Megan annuì, pensierosa.  –Avete un tempio per ogni divinità?- Jason sorrise imbarazzato –Sì, si può dire di sì. Anche se alcuni sono più grandi e frequentati di altri- La figlia di Poseidone capì a cosa si riferisse. Alcune costruzione erano spettacolari: imponenti, ricche di particolari. Altre erano più semplici ma comunque decenti. “Annabeth impazzirebbe. Devo chiedere se è vietato come nei musei di fare foto con il flash” pensò. –Questo è dedicato a Venere, quello a Bacco. Lì in fondo abbiamo Vulcano e Mercurio. Cerere e Diana, ovviamente- Jason prese a indicare i vari templi man mano che li vedeva. –Ci sono anche Minerva e Giunone. Ma i veri “pezzi grossi” sono i templi di Giove, Marte e Bellona, lì al centro- Megan studiò tutto con attenzione. Poi si morse il labbro. –Sbaglio o manca Plutone? Cos’è, non merita un tempio?- buttò giù, infastidita. Ricordava ancora quanto fosse stato chiaro Percy a riguardo degli omaggi a tutti gli dei. A quanto pareva i romani non erano così perfetti. Il figlio di Giove la guardò prima confuso, poi si rabbuiò un poco. –Ovvio che ha un tempio in suo onore. Solo che non è proprio il nostro dio preferito, ecco. Porta sfortuna proprio come Nettuno- spiegò. Per Megan fu come ricevere uno schiaffo. –Dov’è? Il tempio di mio padre, intendo- sussurrò. Jason con un cenno del capo indicò qualcosa alle spalle della ragazza. La semidea si voltò dopo un grosso respiro. Solo per rimanere a bocca aperta subito dopo averlo individuato. Sentì il terreno mancarle sotto i piedi. Più che un tempio, sembrava uno sgabuzzino. Era di un colore sbiadito e l’interno non era illuminato altro che dalla luce che filtrava da una piccola finestra frontale.                                        

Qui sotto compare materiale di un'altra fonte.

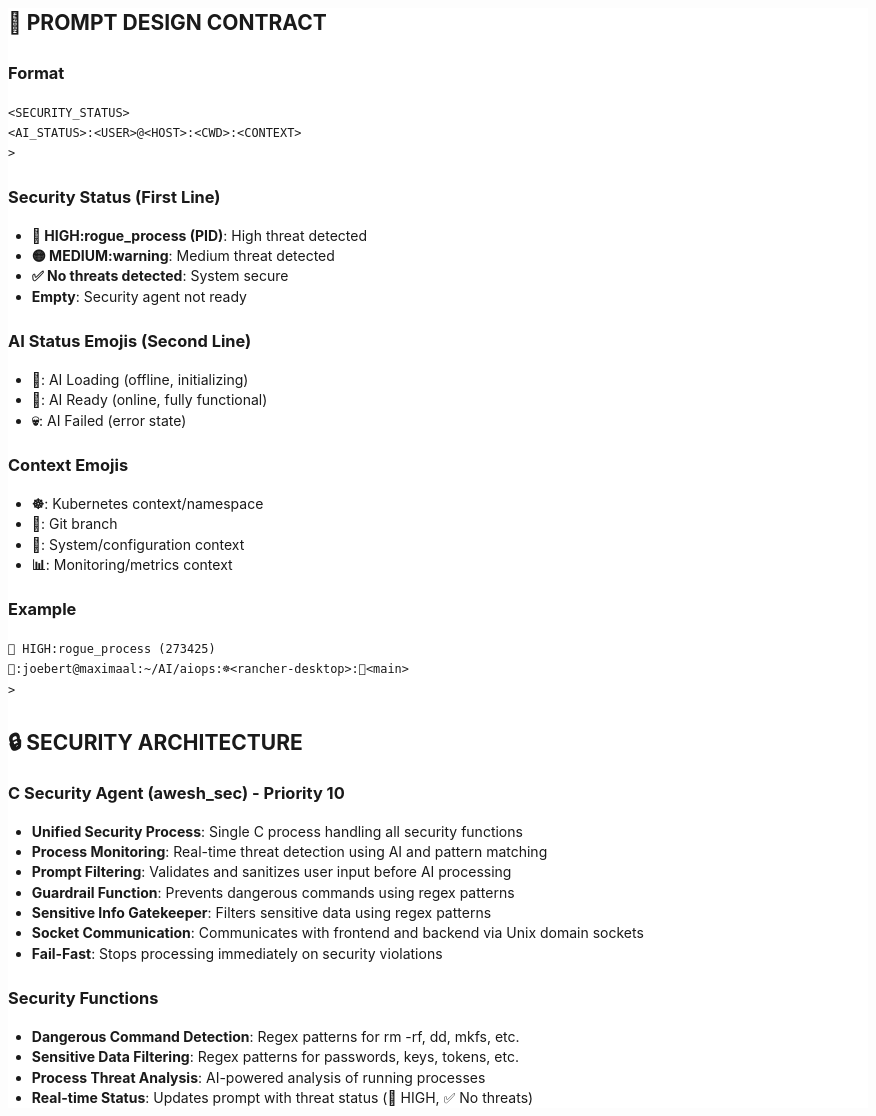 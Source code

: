 ## 🎨 **PROMPT DESIGN CONTRACT**

### Format
```
<SECURITY_STATUS>
<AI_STATUS>:<USER>@<HOST>:<CWD>:<CONTEXT>
> 
```

### Security Status (First Line)
- **🔴 HIGH:rogue_process (PID)**: High threat detected
- **🟡 MEDIUM:warning**: Medium threat detected
- **✅ No threats detected**: System secure
- **Empty**: Security agent not ready

### AI Status Emojis (Second Line)
- **🤖**: AI Loading (offline, initializing)
- **🧠**: AI Ready (online, fully functional)
- **💀**: AI Failed (error state)

### Context Emojis
- **☸️**: Kubernetes context/namespace
- **🌿**: Git branch
- **🔧**: System/configuration context
- **📊**: Monitoring/metrics context

### Example
```
🔴 HIGH:rogue_process (273425)
🧠:joebert@maximaal:~/AI/aiops:☸️<rancher-desktop>:🌿<main>
> 
```

## 🔒 **SECURITY ARCHITECTURE**

### C Security Agent (awesh_sec) - Priority 10
- **Unified Security Process**: Single C process handling all security functions
- **Process Monitoring**: Real-time threat detection using AI and pattern matching
- **Prompt Filtering**: Validates and sanitizes user input before AI processing
- **Guardrail Function**: Prevents dangerous commands using regex patterns
- **Sensitive Info Gatekeeper**: Filters sensitive data using regex patterns
- **Socket Communication**: Communicates with frontend and backend via Unix domain sockets
- **Fail-Fast**: Stops processing immediately on security violations

### Security Functions
- **Dangerous Command Detection**: Regex patterns for rm -rf, dd, mkfs, etc.
- **Sensitive Data Filtering**: Regex patterns for passwords, keys, tokens, etc.
- **Process Threat Analysis**: AI-powered analysis of running processes
- **Real-time Status**: Updates prompt with threat status (🔴 HIGH, ✅ No threats)
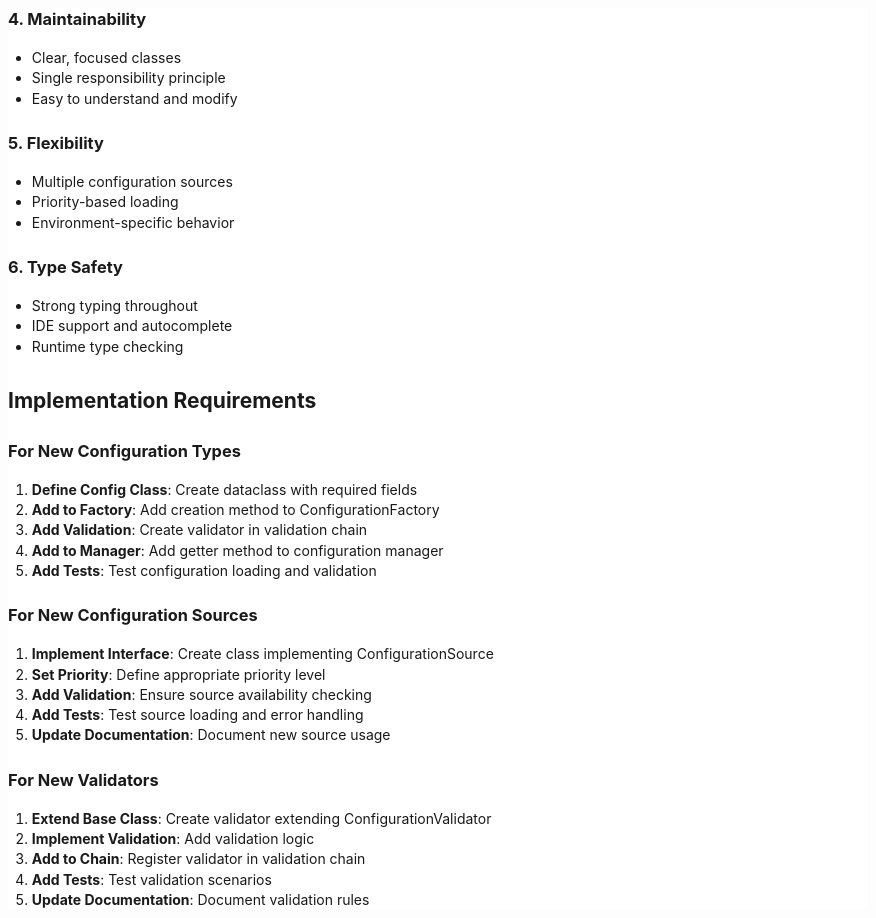 ### 4. Maintainability
- Clear, focused classes
- Single responsibility principle
- Easy to understand and modify

### 5. Flexibility
- Multiple configuration sources
- Priority-based loading
- Environment-specific behavior

### 6. Type Safety
- Strong typing throughout
- IDE support and autocomplete
- Runtime type checking

## Implementation Requirements

### For New Configuration Types
1. **Define Config Class**: Create dataclass with required fields
2. **Add to Factory**: Add creation method to ConfigurationFactory
3. **Add Validation**: Create validator in validation chain
4. **Add to Manager**: Add getter method to configuration manager
5. **Add Tests**: Test configuration loading and validation

### For New Configuration Sources
1. **Implement Interface**: Create class implementing ConfigurationSource
2. **Set Priority**: Define appropriate priority level
3. **Add Validation**: Ensure source availability checking
4. **Add Tests**: Test source loading and error handling
5. **Update Documentation**: Document new source usage

### For New Validators
1. **Extend Base Class**: Create validator extending ConfigurationValidator
2. **Implement Validation**: Add validation logic
3. **Add to Chain**: Register validator in validation chain
4. **Add Tests**: Test validation scenarios
5. **Update Documentation**: Document validation rules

–P-posso… entrare?- domandò incerta. Le sembrava giusto chiedere il permesso. Jason la scrutò in viso, quasi volesse consolarla. Poi si riscosse –Certo. Sì, vai pure. Io ti aspetto qui. Non metterci troppo se puoi- La figlia di Poseidone non rispose neanche e si avviò. Mentre varcava la soglia sentì un brivido percorrerle la schiena. All’interno c’erano qualche vecchia offerta e un paio di mozziconi di candele. Al centro, tutto impolverata, la statua raffigurante Nettuno. Megan si avvicinò titubante. Allungò un braccio fino a sfiorare il marmo con le dita. Spolverò frettolosamente il viso e lo ammirò. Aveva visto suo padre poche volte, ma erano bastate a imprimerlo a fuoco nella sua mente. I capelli ribelli, gli occhi penetranti con le solite rughe d’espressione che gli donavano un’aria da ribelle sempre pronto a sorridere. Quello che aveva davanti era diverso, più rigido. Nonostante questo non potè fare a meno di trattenere le lacrime. Sentiva un groppo in gola, ma si costrinse a mandarlo giù.                                                                                                                                         

Le mancava tutto. E vedere com’era ridotto il tempio di suo padre la fece accendere di una lieve rabbia. Non poteva permettere che le cose rimanessero tali. Si promise che sarebbe tornata a dare una sistemata appena possibile. Chiuse gli occhi. “Papà, volevo solo dirti che sto bene. Se ti interessa. Cercherò di tornare a casa il prima possibile, tu però cerca di proteggermi. Ma soprattutto, veglia su Percy. Ti prego. Non mi perdonerei mai se gli accadesse qualcosa mentre non  ci sono” .     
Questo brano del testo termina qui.